> [Your task]: Wherever the string "windowSize" turns up in the data, copy the whole line.

** Opening Records to use block **

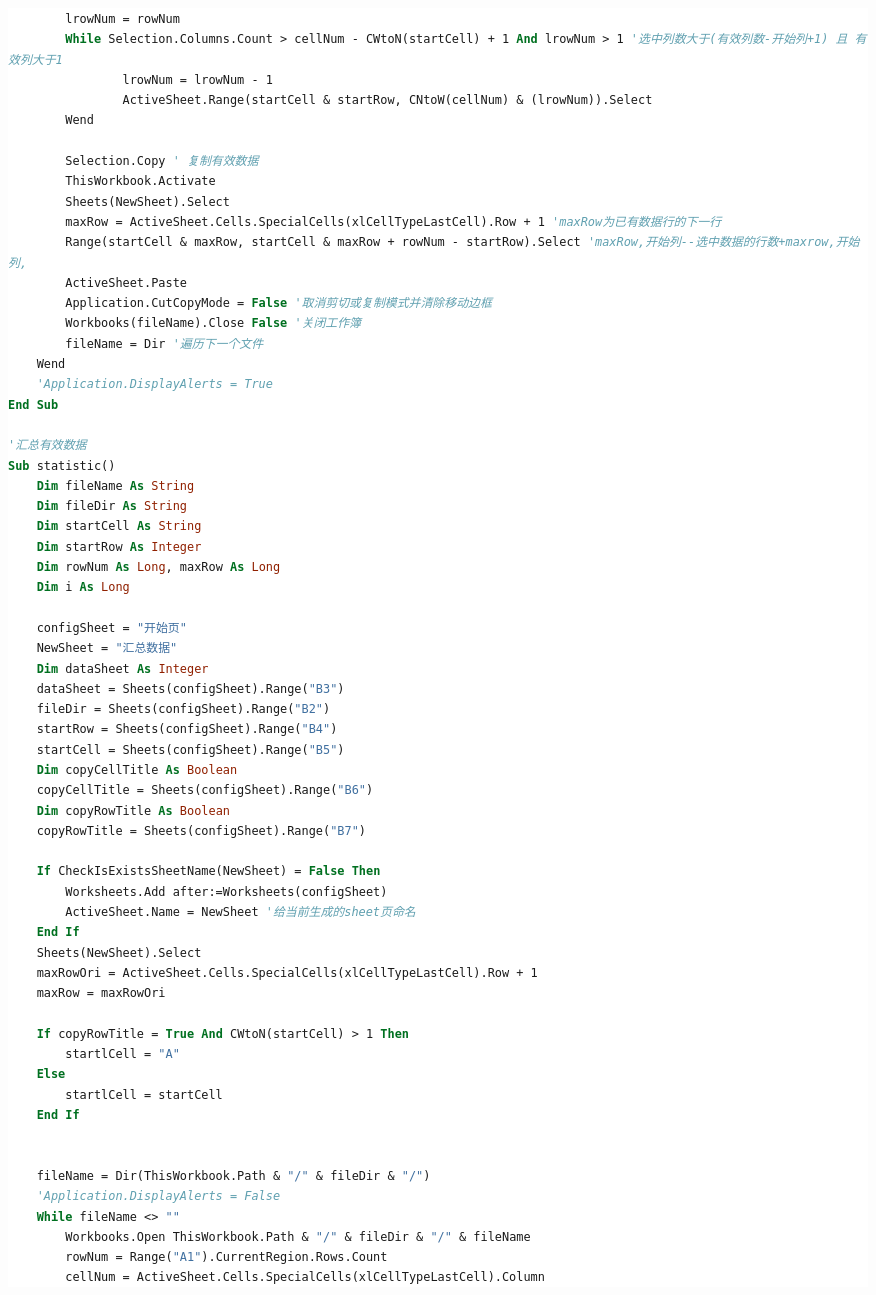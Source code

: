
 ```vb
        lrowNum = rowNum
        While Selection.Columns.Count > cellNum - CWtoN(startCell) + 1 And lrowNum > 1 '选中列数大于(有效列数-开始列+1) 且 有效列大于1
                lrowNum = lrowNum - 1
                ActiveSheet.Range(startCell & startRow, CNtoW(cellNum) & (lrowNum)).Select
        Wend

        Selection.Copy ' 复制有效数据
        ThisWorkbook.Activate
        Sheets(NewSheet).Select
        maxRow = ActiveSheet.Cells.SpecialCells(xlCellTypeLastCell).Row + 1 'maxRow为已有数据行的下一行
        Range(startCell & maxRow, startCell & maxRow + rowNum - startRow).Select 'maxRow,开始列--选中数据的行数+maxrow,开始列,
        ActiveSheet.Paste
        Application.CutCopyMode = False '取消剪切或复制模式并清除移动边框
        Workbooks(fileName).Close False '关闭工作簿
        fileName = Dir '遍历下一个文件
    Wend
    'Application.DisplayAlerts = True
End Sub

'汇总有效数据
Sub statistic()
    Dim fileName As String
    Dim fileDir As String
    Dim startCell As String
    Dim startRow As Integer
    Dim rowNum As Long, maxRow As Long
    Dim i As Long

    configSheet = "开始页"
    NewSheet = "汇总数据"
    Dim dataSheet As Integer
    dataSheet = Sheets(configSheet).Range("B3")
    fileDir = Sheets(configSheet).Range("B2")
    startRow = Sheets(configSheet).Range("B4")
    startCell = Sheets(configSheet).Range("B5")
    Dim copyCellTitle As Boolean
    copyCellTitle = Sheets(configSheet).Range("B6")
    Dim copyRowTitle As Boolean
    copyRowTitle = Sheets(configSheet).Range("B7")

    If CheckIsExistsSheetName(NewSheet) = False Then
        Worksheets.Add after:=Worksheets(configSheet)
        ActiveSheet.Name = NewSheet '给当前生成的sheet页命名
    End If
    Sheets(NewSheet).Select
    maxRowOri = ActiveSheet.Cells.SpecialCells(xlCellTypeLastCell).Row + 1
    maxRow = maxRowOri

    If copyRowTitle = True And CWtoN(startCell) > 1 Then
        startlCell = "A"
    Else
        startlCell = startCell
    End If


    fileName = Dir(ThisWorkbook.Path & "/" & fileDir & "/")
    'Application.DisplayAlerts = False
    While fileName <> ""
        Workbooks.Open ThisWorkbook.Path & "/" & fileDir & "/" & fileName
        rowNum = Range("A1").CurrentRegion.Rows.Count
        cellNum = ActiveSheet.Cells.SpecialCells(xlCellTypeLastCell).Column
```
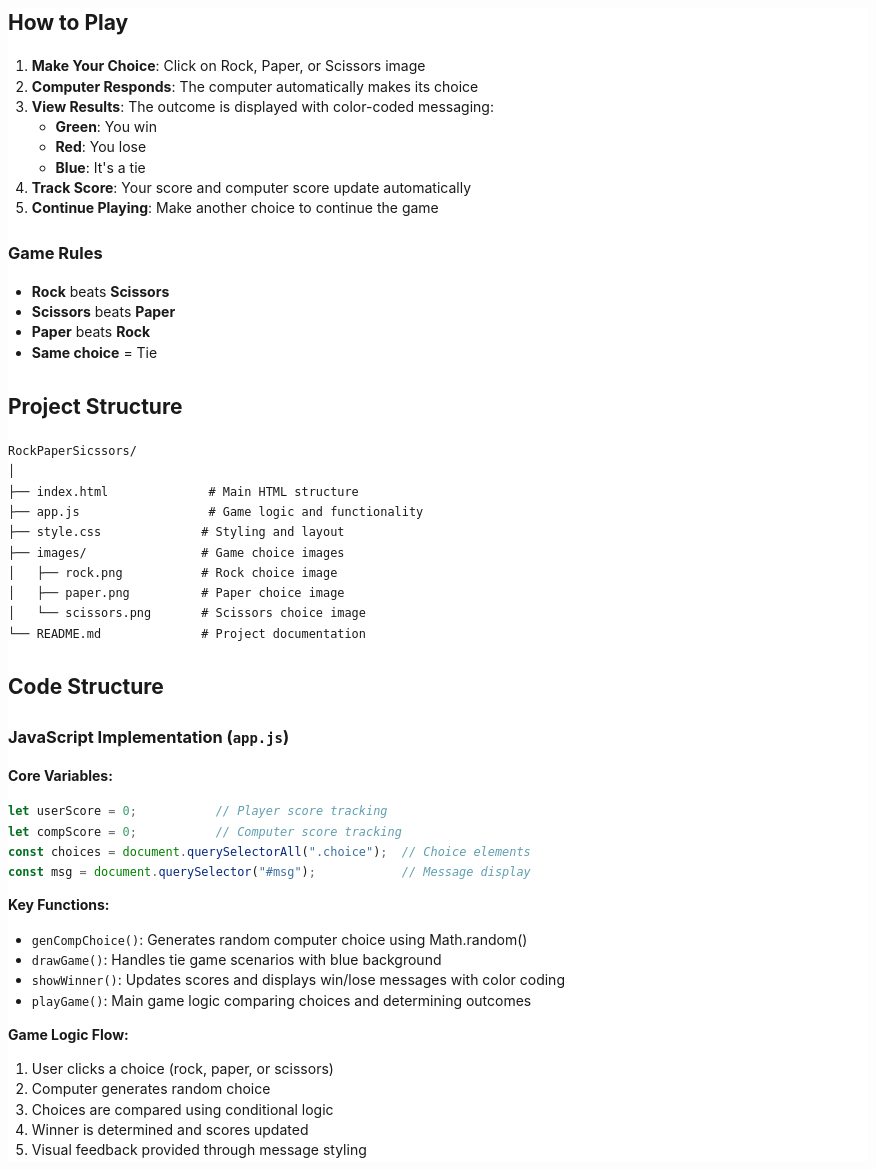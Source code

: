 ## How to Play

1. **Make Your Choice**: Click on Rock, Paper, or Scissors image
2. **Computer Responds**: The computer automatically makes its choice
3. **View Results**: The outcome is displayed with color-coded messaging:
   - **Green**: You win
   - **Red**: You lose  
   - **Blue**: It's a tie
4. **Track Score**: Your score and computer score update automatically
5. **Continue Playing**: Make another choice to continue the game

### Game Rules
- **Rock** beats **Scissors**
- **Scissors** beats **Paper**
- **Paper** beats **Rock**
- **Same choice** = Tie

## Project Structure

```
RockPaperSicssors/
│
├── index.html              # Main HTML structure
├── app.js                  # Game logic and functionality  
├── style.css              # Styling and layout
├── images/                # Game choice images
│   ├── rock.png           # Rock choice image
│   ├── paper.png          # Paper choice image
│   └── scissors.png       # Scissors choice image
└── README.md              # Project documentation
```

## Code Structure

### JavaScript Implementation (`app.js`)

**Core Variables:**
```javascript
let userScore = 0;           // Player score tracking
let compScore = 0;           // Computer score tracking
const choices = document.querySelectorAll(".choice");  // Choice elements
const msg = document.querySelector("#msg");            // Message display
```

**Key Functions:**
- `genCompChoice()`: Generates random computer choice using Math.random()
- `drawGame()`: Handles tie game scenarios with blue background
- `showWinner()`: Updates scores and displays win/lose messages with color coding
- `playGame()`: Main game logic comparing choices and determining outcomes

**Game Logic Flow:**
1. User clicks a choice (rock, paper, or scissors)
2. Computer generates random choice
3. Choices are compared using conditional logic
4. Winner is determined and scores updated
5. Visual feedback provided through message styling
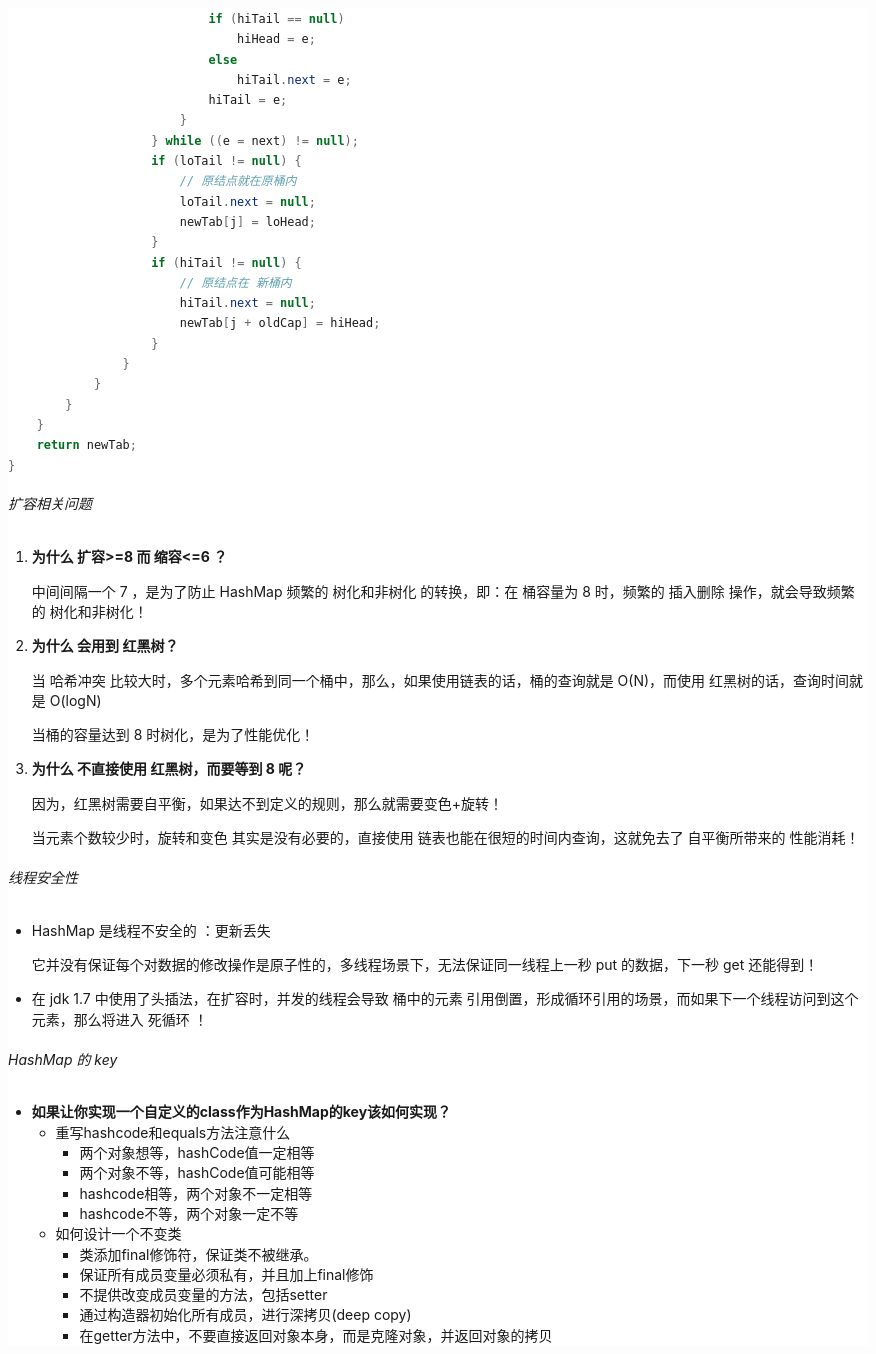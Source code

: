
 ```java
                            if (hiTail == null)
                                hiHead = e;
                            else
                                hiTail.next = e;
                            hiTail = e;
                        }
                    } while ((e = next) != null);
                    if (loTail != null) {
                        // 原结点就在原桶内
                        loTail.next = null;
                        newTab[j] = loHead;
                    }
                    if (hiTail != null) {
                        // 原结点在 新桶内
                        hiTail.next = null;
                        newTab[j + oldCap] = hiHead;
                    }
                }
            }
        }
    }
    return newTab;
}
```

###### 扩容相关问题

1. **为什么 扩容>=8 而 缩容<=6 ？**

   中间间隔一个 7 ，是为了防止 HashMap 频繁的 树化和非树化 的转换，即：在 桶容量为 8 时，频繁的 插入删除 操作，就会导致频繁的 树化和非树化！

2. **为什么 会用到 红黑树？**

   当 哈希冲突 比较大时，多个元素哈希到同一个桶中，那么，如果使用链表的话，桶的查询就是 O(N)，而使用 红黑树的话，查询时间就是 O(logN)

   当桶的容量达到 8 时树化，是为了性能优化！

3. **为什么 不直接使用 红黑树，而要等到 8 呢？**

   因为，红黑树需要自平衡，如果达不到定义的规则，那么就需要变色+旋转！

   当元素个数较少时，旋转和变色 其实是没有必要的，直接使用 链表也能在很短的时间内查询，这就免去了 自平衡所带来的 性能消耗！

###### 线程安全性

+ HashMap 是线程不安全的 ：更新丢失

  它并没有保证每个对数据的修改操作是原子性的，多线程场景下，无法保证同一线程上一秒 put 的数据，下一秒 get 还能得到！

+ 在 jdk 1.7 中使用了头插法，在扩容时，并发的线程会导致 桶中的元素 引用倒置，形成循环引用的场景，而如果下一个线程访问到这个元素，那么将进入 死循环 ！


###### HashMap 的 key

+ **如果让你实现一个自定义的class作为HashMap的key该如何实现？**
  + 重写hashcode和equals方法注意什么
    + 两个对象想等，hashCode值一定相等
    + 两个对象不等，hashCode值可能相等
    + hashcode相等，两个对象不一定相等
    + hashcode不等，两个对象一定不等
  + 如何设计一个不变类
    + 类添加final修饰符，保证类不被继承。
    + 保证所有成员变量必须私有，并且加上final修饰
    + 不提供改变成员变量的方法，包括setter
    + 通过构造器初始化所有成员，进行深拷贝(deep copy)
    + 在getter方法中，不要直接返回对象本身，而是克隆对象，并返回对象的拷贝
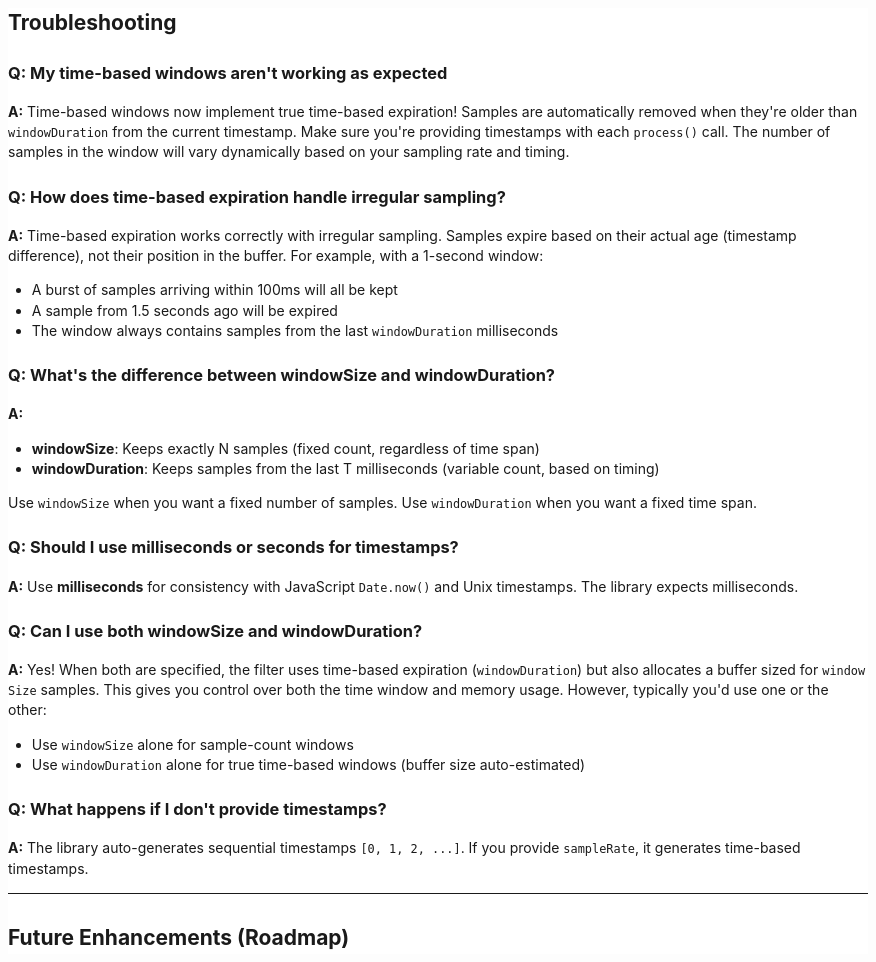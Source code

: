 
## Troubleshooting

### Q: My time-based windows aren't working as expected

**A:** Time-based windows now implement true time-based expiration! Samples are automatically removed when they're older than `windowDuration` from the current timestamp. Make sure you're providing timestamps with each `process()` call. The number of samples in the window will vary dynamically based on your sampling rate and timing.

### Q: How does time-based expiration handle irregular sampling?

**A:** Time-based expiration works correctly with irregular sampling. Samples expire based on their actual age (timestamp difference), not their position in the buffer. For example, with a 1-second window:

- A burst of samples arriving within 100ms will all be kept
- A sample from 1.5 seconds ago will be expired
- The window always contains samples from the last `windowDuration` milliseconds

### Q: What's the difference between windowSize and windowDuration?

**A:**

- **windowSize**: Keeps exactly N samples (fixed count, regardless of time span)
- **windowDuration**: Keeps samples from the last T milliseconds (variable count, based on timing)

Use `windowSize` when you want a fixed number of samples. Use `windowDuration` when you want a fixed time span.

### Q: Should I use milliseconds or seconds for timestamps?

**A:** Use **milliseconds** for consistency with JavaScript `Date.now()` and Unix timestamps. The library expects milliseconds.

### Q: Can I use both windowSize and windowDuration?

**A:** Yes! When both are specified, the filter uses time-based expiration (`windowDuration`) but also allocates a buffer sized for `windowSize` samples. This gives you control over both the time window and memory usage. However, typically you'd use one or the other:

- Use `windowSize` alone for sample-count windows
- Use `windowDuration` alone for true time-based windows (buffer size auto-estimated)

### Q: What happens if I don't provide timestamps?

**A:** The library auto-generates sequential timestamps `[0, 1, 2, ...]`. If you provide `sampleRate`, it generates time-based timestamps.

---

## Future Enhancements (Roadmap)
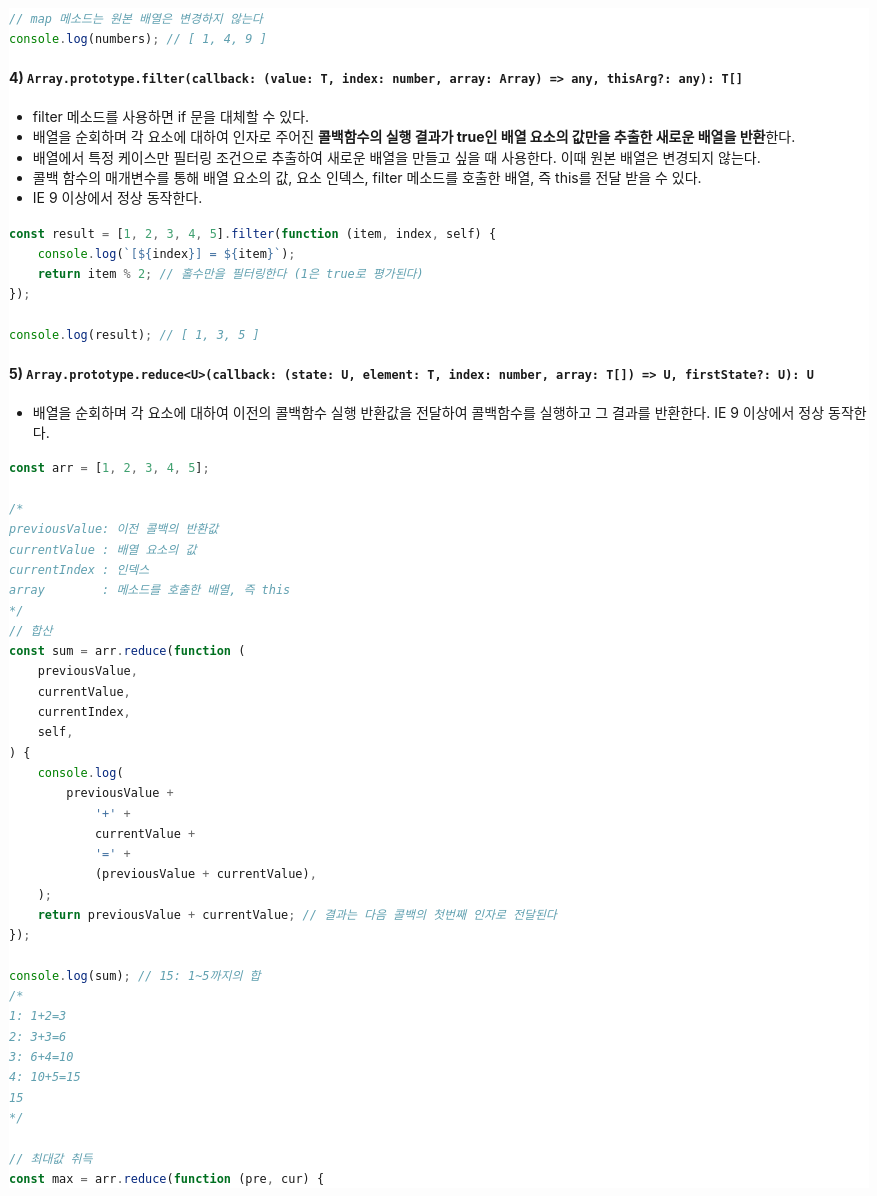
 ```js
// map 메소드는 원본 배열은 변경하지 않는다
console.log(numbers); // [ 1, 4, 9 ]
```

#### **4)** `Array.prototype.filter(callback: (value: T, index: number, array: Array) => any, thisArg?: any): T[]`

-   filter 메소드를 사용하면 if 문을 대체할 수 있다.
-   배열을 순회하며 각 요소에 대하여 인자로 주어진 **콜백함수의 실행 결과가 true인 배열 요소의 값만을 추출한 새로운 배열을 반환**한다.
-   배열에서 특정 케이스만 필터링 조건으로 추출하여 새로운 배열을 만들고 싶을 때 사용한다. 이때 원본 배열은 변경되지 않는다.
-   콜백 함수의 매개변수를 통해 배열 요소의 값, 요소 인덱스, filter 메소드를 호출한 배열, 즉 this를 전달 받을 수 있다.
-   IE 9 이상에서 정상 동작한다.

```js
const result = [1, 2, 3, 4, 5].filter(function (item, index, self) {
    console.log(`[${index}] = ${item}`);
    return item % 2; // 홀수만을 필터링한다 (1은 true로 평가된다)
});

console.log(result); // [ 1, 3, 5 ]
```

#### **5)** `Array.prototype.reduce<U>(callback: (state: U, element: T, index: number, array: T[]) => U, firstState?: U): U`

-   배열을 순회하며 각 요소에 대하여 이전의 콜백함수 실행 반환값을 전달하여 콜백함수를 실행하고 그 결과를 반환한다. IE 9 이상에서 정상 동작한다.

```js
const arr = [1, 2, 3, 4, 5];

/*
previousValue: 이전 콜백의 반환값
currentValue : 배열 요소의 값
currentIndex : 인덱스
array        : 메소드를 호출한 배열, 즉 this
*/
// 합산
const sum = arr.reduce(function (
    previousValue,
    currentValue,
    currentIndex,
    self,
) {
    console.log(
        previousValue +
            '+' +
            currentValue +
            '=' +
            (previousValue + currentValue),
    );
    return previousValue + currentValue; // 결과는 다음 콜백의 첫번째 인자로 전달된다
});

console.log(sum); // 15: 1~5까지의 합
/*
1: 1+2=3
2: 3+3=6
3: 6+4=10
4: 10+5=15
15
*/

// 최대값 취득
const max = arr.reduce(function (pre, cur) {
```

** Closing Records to use block **

> [Response]:
### Q: What's the difference between windowSize and windowDuration?
- **windowSize**: Keeps exactly N samples (fixed count, regardless of time span)
Use `windowSize` when you want a fixed number of samples. Use `windowDuration` when you want a fixed time span.
### Q: Can I use both windowSize and windowDuration?
**A:** Yes! When both are specified, the filter uses time-based expiration (`windowDuration`) but also allocates a buffer sized for `windowSize` samples. This gives you control over both the time window and memory usage. However, typically you'd use one or the other:
- Use `windowSize` alone for sample-count windows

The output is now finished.